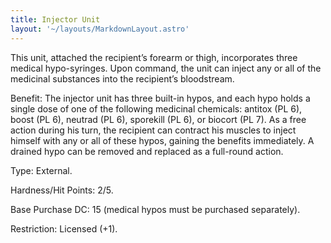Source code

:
 ```yaml
---
title: Injector Unit
layout: '~/layouts/MarkdownLayout.astro'
---
```

This unit, attached the recipient’s forearm or thigh, incorporates three
medical hypo-syringes. Upon command, the unit can inject any or all of the
medicinal substances into the recipient’s bloodstream.

Benefit: The injector unit has three built-in hypos, and each hypo holds a
single dose of one of the following medicinal chemicals: antitox (PL 6), boost
(PL 6), neutrad (PL 6), sporekill (PL 6), or biocort (PL 7). As a free action
during his turn, the recipient can contract his muscles to inject himself with
any or all of these hypos, gaining the benefits immediately. A drained hypo
can be removed and replaced as a full-round action.

Type: External.

Hardness/Hit Points: 2/5.

Base Purchase DC: 15 (medical hypos must be purchased separately).

Restriction: Licensed (+1).


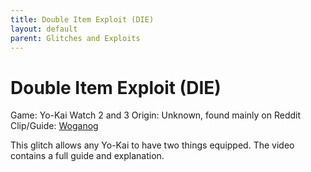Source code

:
 ```yaml
---
title: Double Item Exploit (DIE)
layout: default
parent: Glitches and Exploits
---
```


# Double Item Exploit (DIE)

Game: Yo-Kai Watch 2 and 3
Origin: Unknown, found mainly on Reddit
Clip/Guide: [Woganog](https://youtu.be/gSbBrQMXrxA)

This glitch allows any Yo-Kai to have two things equipped. The video contains a full guide and explanation.
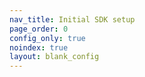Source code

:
 ```yaml
---
nav_title: Initial SDK setup
page_order: 0
config_only: true
noindex: true
layout: blank_config
---
```

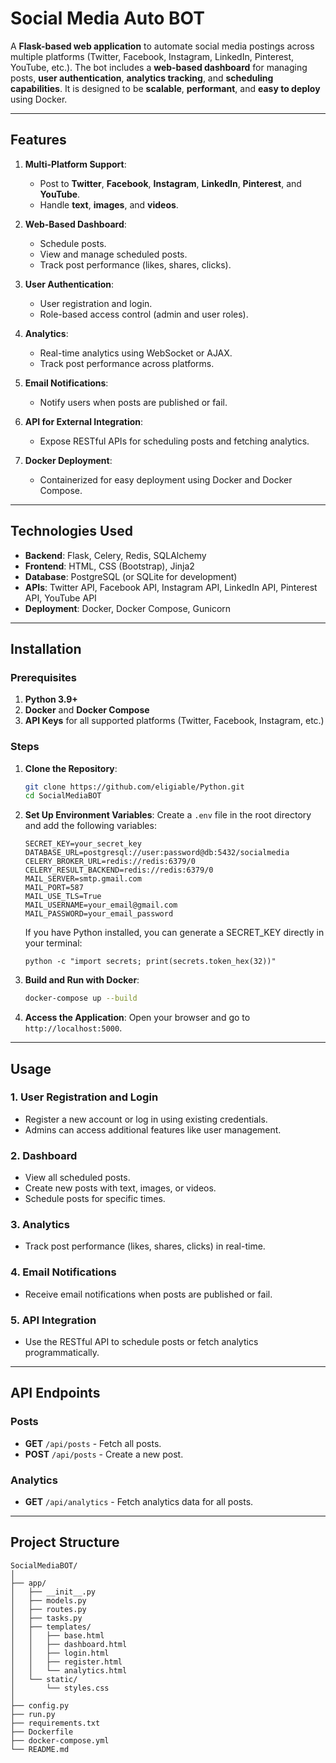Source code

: # **Social Media Auto BOT**

A **Flask-based web application** to automate social media postings across multiple platforms (Twitter, Facebook, Instagram, LinkedIn, Pinterest, YouTube, etc.). The bot includes a **web-based dashboard** for managing posts, **user authentication**, **analytics tracking**, and **scheduling capabilities**. It is designed to be **scalable**, **performant**, and **easy to deploy** using Docker.

---

## **Features**

1. **Multi-Platform Support**:
   - Post to **Twitter**, **Facebook**, **Instagram**, **LinkedIn**, **Pinterest**, and **YouTube**.
   - Handle **text**, **images**, and **videos**.

2. **Web-Based Dashboard**:
   - Schedule posts.
   - View and manage scheduled posts.
   - Track post performance (likes, shares, clicks).

3. **User Authentication**:
   - User registration and login.
   - Role-based access control (admin and user roles).

4. **Analytics**:
   - Real-time analytics using WebSocket or AJAX.
   - Track post performance across platforms.

5. **Email Notifications**:
   - Notify users when posts are published or fail.

6. **API for External Integration**:
   - Expose RESTful APIs for scheduling posts and fetching analytics.

7. **Docker Deployment**:
   - Containerized for easy deployment using Docker and Docker Compose.

---

## **Technologies Used**

- **Backend**: Flask, Celery, Redis, SQLAlchemy
- **Frontend**: HTML, CSS (Bootstrap), Jinja2
- **Database**: PostgreSQL (or SQLite for development)
- **APIs**: Twitter API, Facebook API, Instagram API, LinkedIn API, Pinterest API, YouTube API
- **Deployment**: Docker, Docker Compose, Gunicorn

---

## **Installation**

### **Prerequisites**

1. **Python 3.9+**
2. **Docker** and **Docker Compose**
3. **API Keys** for all supported platforms (Twitter, Facebook, Instagram, etc.)

### **Steps**

1. **Clone the Repository**:
   ```bash
   git clone https://github.com/eligiable/Python.git
   cd SocialMediaBOT
   ```

2. **Set Up Environment Variables**:
   Create a `.env` file in the root directory and add the following variables:
   ```plaintext
   SECRET_KEY=your_secret_key
   DATABASE_URL=postgresql://user:password@db:5432/socialmedia
   CELERY_BROKER_URL=redis://redis:6379/0
   CELERY_RESULT_BACKEND=redis://redis:6379/0
   MAIL_SERVER=smtp.gmail.com
   MAIL_PORT=587
   MAIL_USE_TLS=True
   MAIL_USERNAME=your_email@gmail.com
   MAIL_PASSWORD=your_email_password
   ```
   If you have Python installed, you can generate a SECRET_KEY directly in your terminal:
   ```
   python -c "import secrets; print(secrets.token_hex(32))"
   ```

3. **Build and Run with Docker**:
   ```bash
   docker-compose up --build
   ```

4. **Access the Application**:
   Open your browser and go to `http://localhost:5000`.

---

## **Usage**

### **1. User Registration and Login**
- Register a new account or log in using existing credentials.
- Admins can access additional features like user management.

### **2. Dashboard**
- View all scheduled posts.
- Create new posts with text, images, or videos.
- Schedule posts for specific times.

### **3. Analytics**
- Track post performance (likes, shares, clicks) in real-time.

### **4. Email Notifications**
- Receive email notifications when posts are published or fail.

### **5. API Integration**
- Use the RESTful API to schedule posts or fetch analytics programmatically.

---

## **API Endpoints**

### **Posts**
- **GET** `/api/posts` - Fetch all posts.
- **POST** `/api/posts` - Create a new post.

### **Analytics**
- **GET** `/api/analytics` - Fetch analytics data for all posts.

---

## **Project Structure**

```
SocialMediaBOT/
│
├── app/
│   ├── __init__.py
│   ├── models.py
│   ├── routes.py
│   ├── tasks.py
│   ├── templates/
│   │   ├── base.html
│   │   ├── dashboard.html
│   │   ├── login.html
│   │   ├── register.html
│   │   └── analytics.html
│   └── static/
│       └── styles.css
│
├── config.py
├── run.py
├── requirements.txt
├── Dockerfile
├── docker-compose.yml
└── README.md
```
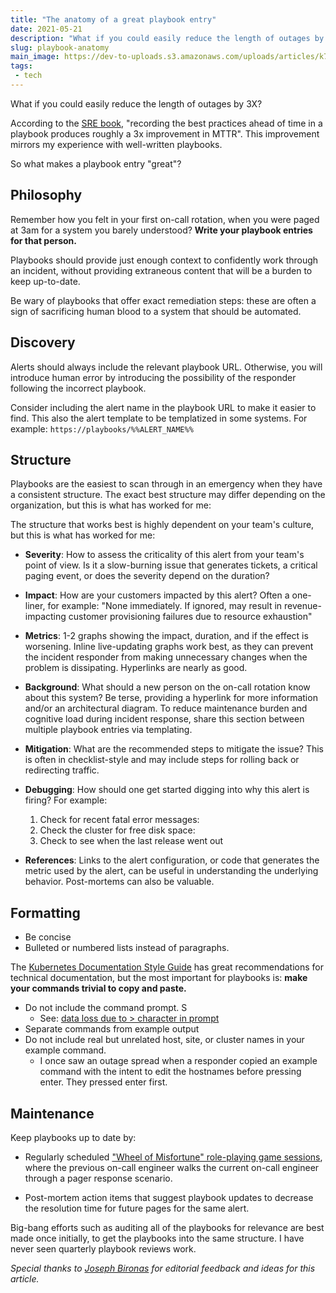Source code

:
 ```yaml
---
title: "The anatomy of a great playbook entry"
date: 2021-05-21
description: "What if you could easily reduce the length of outages by 3X?  According to the SRE book, \"recording t..."
slug: playbook-anatomy
main_image: https://dev-to-uploads.s3.amazonaws.com/uploads/articles/k7idltgd9vjp5kz3e4y3.jpg
tags:
 - tech
---
```

What if you could easily reduce the length of outages by 3X?

According to the [SRE book](https://sre.google/sre-book/introduction/), "recording the best practices ahead of time in a playbook produces roughly a 3x improvement in MTTR".  This improvement mirrors my experience with well-written playbooks. 

So what makes a playbook entry "great"?

## Philosophy

Remember how you felt in your first on-call rotation, when you were paged at 3am for a system you barely understood? **Write your playbook entries for that person.**

Playbooks should provide just enough context to confidently work through an incident, without providing extraneous content that will be a burden to keep up-to-date.

Be wary of playbooks that offer exact remediation steps: these are often a sign of sacrificing human blood to a system that should be automated.

## Discovery

Alerts should always include the relevant playbook URL. Otherwise, you will introduce human error by introducing the possibility of the responder following the incorrect playbook.

Consider including the alert name in the playbook URL to make it easier to find. This also the alert template to be templatized in some systems. For example: `https://playbooks/%%ALERT_NAME%%`

## Structure

Playbooks are the easiest to scan through in an emergency when they have a consistent structure. The exact best structure may differ depending on the organization, but this is what has worked for me:

The structure that works best is highly dependent on your team's culture, but this is what has worked for me:

- **Severity**: How to assess the criticality of this alert from your team's point of view. Is it a slow-burning issue that generates tickets, a critical paging event, or does the severity depend on the duration?

- **Impact**: How are your customers impacted by this alert? Often a one-liner, for example: "None immediately. If ignored, may result in revenue-impacting customer provisioning failures due to resource exhaustion"

* **Metrics**: 1-2 graphs showing the impact, duration, and if the effect is worsening. Inline live-updating graphs work best, as they can prevent the incident responder from making unnecessary changes when the problem is dissipating. Hyperlinks are nearly as good.

* **Background**: What should a new person on the on-call rotation know about this system? Be terse, providing a hyperlink for more information and/or an architectural diagram. To reduce maintenance burden and cognitive load during incident response, share this section between multiple playbook entries via templating.

* **Mitigation**: What are the recommended steps to mitigate the issue? This is often in checklist-style and may include steps for rolling back or redirecting traffic.

* **Debugging**: How should one get started digging into why this alert is firing? For example:

     1. Check for recent fatal error messages:
     2. Check the cluster for free disk space:
     3. Check <url> to see when the last release went out

* **References**: Links to the alert configuration, or code that generates the metric used by the alert, can be useful in understanding the underlying behavior. Post-mortems can also be valuable.

## Formatting

* Be concise
* Bulleted or numbered lists instead of paragraphs.

The [Kubernetes Documentation Style Guide](https://kubernetes.io/docs/contribute/style/style-guide/)  has great recommendations for technical documentation, but the most important for playbooks is: **make your commands trivial to copy and paste.**

- Do not include the command prompt. S
  - See: [data loss due to > character in prompt](https://tanelpoder.com/posts/how-to-stay-safe-in-shell/)
- Separate commands from example output
- Do not include real but unrelated host, site, or cluster names in your example command.
  - I once saw an outage spread when a responder copied an example command with the intent to edit the hostnames before pressing enter. They pressed enter first.

## Maintenance

Keep playbooks up to date by:

* Regularly scheduled ["Wheel of Misfortune" role-playing game sessions]([https://sre.google/sre-book/accelerating-sre-on-call/), where the previous on-call engineer walks the current on-call engineer through a pager response scenario. 

* Post-mortem action items that suggest playbook updates to decrease the resolution time for future pages for the same alert.

Big-bang efforts such as auditing all of the playbooks for relevance are best made once initially, to get the playbooks into the same structure. I have never seen quarterly playbook reviews work.



*Special thanks to [Joseph Bironas](https://josebiro.medium.com/) for editorial feedback and ideas for this article.*











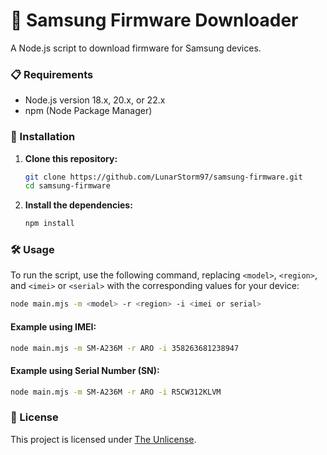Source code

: # 📱 Samsung Firmware Downloader

A Node.js script to download firmware for Samsung devices.

### 📋 Requirements

- Node.js version 18.x, 20.x, or 22.x
- npm (Node Package Manager)

### 🚀 Installation

1. **Clone this repository:**

    ```bash
    git clone https://github.com/LunarStorm97/samsung-firmware.git
    cd samsung-firmware
    ```

2. **Install the dependencies:**

    ```bash
    npm install
    ```

### 🛠️ Usage

To run the script, use the following command, replacing `<model>`, `<region>`, and `<imei>` or `<serial>` with the corresponding values for your device:

```bash
node main.mjs -m <model> -r <region> -i <imei or serial>
```

#### Example using IMEI:

```bash
node main.mjs -m SM-A236M -r ARO -i 358263681238947
```

#### Example using Serial Number (SN):

```bash
node main.mjs -m SM-A236M -r ARO -i R5CW312KLVM
```

### 📜 License

This project is licensed under [The Unlicense](https://unlicense.org).
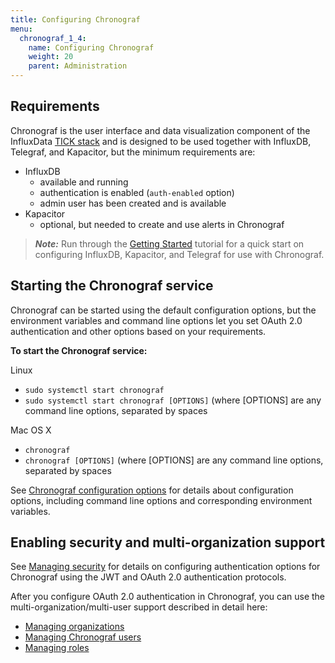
 ```yaml
---
title: Configuring Chronograf
menu:
  chronograf_1_4:
    name: Configuring Chronograf
    weight: 20
    parent: Administration
---
```


## Requirements

Chronograf is the user interface and data visualization component of the InfluxData [TICK stack](https://www.influxdata.com/products/) and is designed to be used together with InfluxDB, Telegraf, and Kapacitor, but the minimum requirements are:

* InfluxDB
  - available and running
  - authentication is enabled (`auth-enabled` option)
  - admin user has been created and is available
* Kapacitor
  - optional, but needed to create and use alerts in Chronograf

> ***Note:*** Run through the [Getting Started](/chronograf/latest/introduction/getting-started) tutorial for a quick start on configuring InfluxDB, Kapacitor, and Telegraf for use with Chronograf.


## Starting the Chronograf service

Chronograf can be started using the default configuration options, but the environment variables and command line options let you set OAuth 2.0 authentication and other options based on your requirements.

**To start the Chronograf service:**

Linux

* `sudo systemctl start chronograf`
* `sudo systemctl start chronograf [OPTIONS]` (where [OPTIONS] are any command line options, separated by spaces

Mac OS X

* `chronograf`
* `chronograf [OPTIONS]` (where [OPTIONS] are any command line options, separated by spaces

See [Chronograf configuration options](/chronograf/latest/administration/config-options) for details about configuration options, including command line options and corresponding environment variables.


## Enabling security and multi-organization support

See [Managing security](/chronograf/latest/administration/managing-security) for details on configuring authentication options for Chronograf using the JWT and OAuth 2.0 authentication protocols.

After you configure OAuth 2.0 authentication in Chronograf, you can use the multi-organization/multi-user support described in detail here:

* [Managing organizations](/chronograf/latest/administration/managing-organization)
* [Managing Chronograf users](/chronograf/latest/administration/managing-chronograf-users)
* [Managing roles](/chronograf/latest/administration/managing-roles)
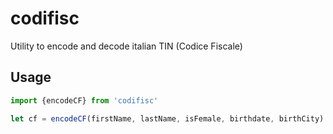 # codifisc
Utility to encode and decode italian TIN (Codice Fiscale)

## Usage
```javascript
import {encodeCF} from 'codifisc'

let cf = encodeCF(firstName, lastName, isFemale, birthdate, birthCity)
```
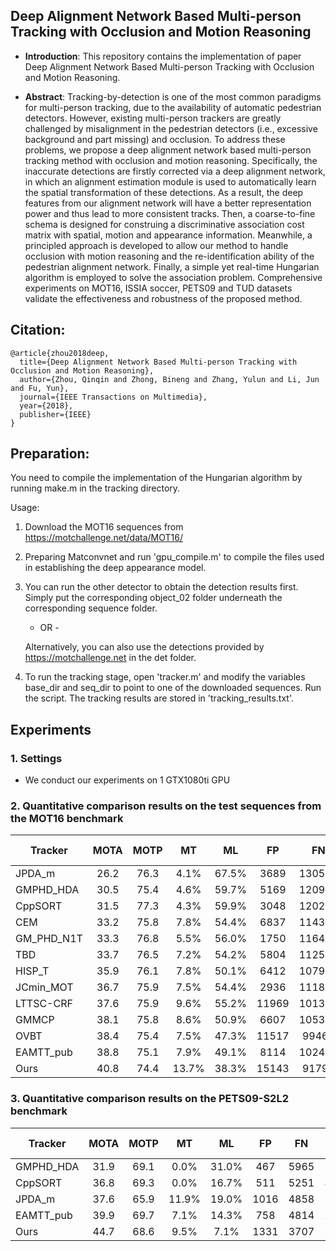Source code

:## Deep Alignment Network Based Multi-person Tracking with Occlusion and Motion Reasoning

* **Introduction**: This repository contains the implementation of paper Deep Alignment Network Based Multi-person Tracking with Occlusion and Motion Reasoning.

* **Abstract**: Tracking-by-detection is one of the most common paradigms for multi-person tracking, due to the availability of automatic pedestrian detectors. However, existing multi-person trackers are greatly challenged by misalignment in the pedestrian detectors (i.e., excessive background and part missing) and occlusion. To address these problems, we propose a deep alignment network based multi-person tracking method with occlusion and motion reasoning. Specifically, the inaccurate detections are firstly corrected via a deep alignment network, in which an alignment estimation module is used to automatically learn the spatial transformation of these detections. As a result, the deep features from our alignment network will have a better representation power and thus lead to more consistent tracks. Then, a coarse-to-fine schema is designed for construing a discriminative association cost matrix with spatial, motion and appearance information. Meanwhile, a principled approach is developed to allow our method to handle occlusion with motion reasoning and the re-identification ability of the pedestrian alignment network. Finally, a simple yet real-time Hungarian algorithm is employed to solve the association problem. Comprehensive experiments on MOT16, ISSIA soccer, PETS09 and TUD datasets validate the effectiveness and robustness of the proposed method.


## Citation: 
```
@article{zhou2018deep,
  title={Deep Alignment Network Based Multi-person Tracking with Occlusion and Motion Reasoning},
  author={Zhou, Qinqin and Zhong, Bineng and Zhang, Yulun and Li, Jun and Fu, Yun},
  journal={IEEE Transactions on Multimedia},
  year={2018},
  publisher={IEEE}
}
```

## Preparation:

You need to compile the implementation of the Hungarian algorithm by running make.m in the tracking directory.

Usage:

1) Download the MOT16 sequences
   from https://motchallenge.net/data/MOT16/
   
2) Preparing Matconvnet and run 'gpu_compile.m' to compile the files used in establishing the deep appearance model.

3) You can run the other detector to obtain the detection results first. Simply put the corresponding object_02 folder underneath the corresponding sequence folder.

   - OR -

   Alternatively, you can also use the detections provided by https://motchallenge.net in the det folder.

4) To run the tracking stage, open 'tracker.m' and modify the variables base_dir and seq_dir to point to one of the downloaded sequences. Run the script. The tracking results are stored in 'tracking_results.txt'.


## Experiments

### 1. Settings
* We conduct our experiments on 1 GTX1080ti GPU

### 2. Quantitative comparison results on the test sequences from the MOT16 benchmark
| Tracker      | MOTA | MOTP|MT|ML|FP|FN|ID SW.|Frag|Hz|Detector|
| -------------|:-------------:| :-----:|:-------------:| :-----:|:-------------:| :-----:|:-------------:| :-----:|:-------------:| :-----:|
| JPDA_m          | 26.2 |76.3| 4.1%| 67.5%| 3689 |130549| 365| 638| 22.2| Public |
| GMPHD_HDA     | 30.5| 75.4 |4.6%| 59.7% |5169| 120970| 539|731| 13.6| Public|
| CppSORT   | 31.5| 77.3| 4.3% |59.9% |3048| 120278| 1587| 2239| 687.1| Public|
| CEM         |33.2 |75.8 |7.8% |54.4%| 6837| 114322| 642| 731| 0.3| Public|
| GM_PHD_N1T      |33.3 |76.8 |5.5% |56.0% |1750| 116452 |3499 |3594| 9.9 |Public|
| TBD |33.7| 76.5 |7.2% |54.2%| 5804 |112587 |2418| 2252| 1.3| Public|
| HISP_T          |35.9 |76.1| 7.8% |50.1% |6412 |107918| 2594| 2298 |4.8| Public|
| JCmin_MOT        |36.7| 75.9| 7.5% |54.4%| 2936| 111890| 667 |831| 14.8| Public|
| LTTSC-CRF         |37.6 |75.9 |9.6% |55.2% |11969 |101343 |481| 1012| 0.6| Public|
| GMMCP         |38.1 |75.8 |8.6%| 50.9% |6607 |105315 |937| 1669 |0.5 |Public|
| OVBT|38.4| 75.4| 7.5% |47.3%| 11517 |99463 |1321| 2140 |0.3| Public|
| EAMTT_pub|38.8 |75.1 |7.9% |49.1% |8114 |102452| 965| 1657 |11.8 |Public|
| Ours|40.8| 74.4 |13.7% |38.3% |15143 |91792 |1051 |2210| 6.5| Public|

### 3. Quantitative comparison results on the PETS09-S2L2 benchmark
| Tracker| MOTA| MOTP| MT| ML|FP| FN|ID Sw.| Frag| Detector|
| -------------|:-------------:| :-----:|:-------------:| :-----:|:-------------:| :-----:|:-------------:| :-----:|:-------------:|
| GMPHD_HDA  |31.9 |69.1 |0.0%| 31.0% |467 |5965 |131| 315 |Public|
| CppSORT | 36.8| 69.3| 0.0%| 16.7% |511 |5251 |331| 480 |Public|
| JPDA_m | 37.6 |65.9| 11.9% |19.0% |1016 |4858 |139 |260 |Public|
| EAMTT_pub |39.9 |69.7 |7.1%| 14.3% |758 |4814| 218| 357 |Public|
| Ours |44.7| 68.6 |9.5%| 7.1%| 1331| 3707| 294| 546| Public|


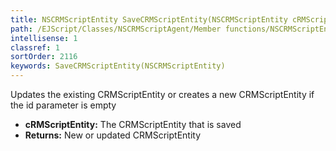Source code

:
 ```yaml
---
title: NSCRMScriptEntity SaveCRMScriptEntity(NSCRMScriptEntity cRMScriptEntity)
path: /EJScript/Classes/NSCRMScriptAgent/Member functions/NSCRMScriptEntity SaveCRMScriptEntity(NSCRMScriptEntity p_0)
intellisense: 1
classref: 1
sortOrder: 2116
keywords: SaveCRMScriptEntity(NSCRMScriptEntity)
---
```



Updates the existing CRMScriptEntity or creates a new CRMScriptEntity if the id parameter is empty



* **cRMScriptEntity:** The CRMScriptEntity that is saved
* **Returns:** New or updated CRMScriptEntity



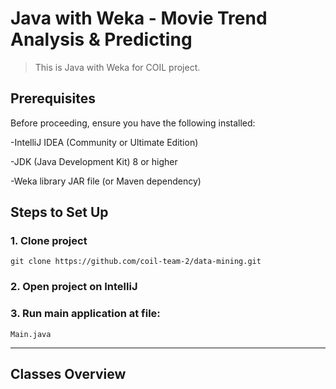 # Java with Weka - Movie Trend Analysis & Predicting
> This is Java with Weka for COIL project.

## Prerequisites

Before proceeding, ensure you have the following installed:

-IntelliJ IDEA (Community or Ultimate Edition)

-JDK (Java Development Kit) 8 or higher

-Weka library JAR file (or Maven dependency)

## Steps to Set Up

### 1. **Clone project**
```agsl
git clone https://github.com/coil-team-2/data-mining.git
```

### 2. **Open project on IntelliJ**

### 3. Run main application at file: 
```agsl
Main.java
```

---

## Classes Overview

===

> _How to complete this task_
From the entries above, write out only the lines starting at the line that holds "4) To run the" and ending at the line that holds "MOTA | MOTP|MT|ML|FP|FN|ID SW.|Frag|Hz|Detector|", keeping both and matching them exactly.

> _Exercise solution_
4) To run the tracking stage, open 'tracker.m' and modify the variables base_dir and seq_dir to point to one of the downloaded sequences. Run the script. The tracking results are stored in 'tracking_results.txt'.


## Experiments

### 1. Settings
* We conduct our experiments on 1 GTX1080ti GPU

### 2. Quantitative comparison results on the test sequences from the MOT16 benchmark
| Tracker      | MOTA | MOTP|MT|ML|FP|FN|ID SW.|Frag|Hz|Detector|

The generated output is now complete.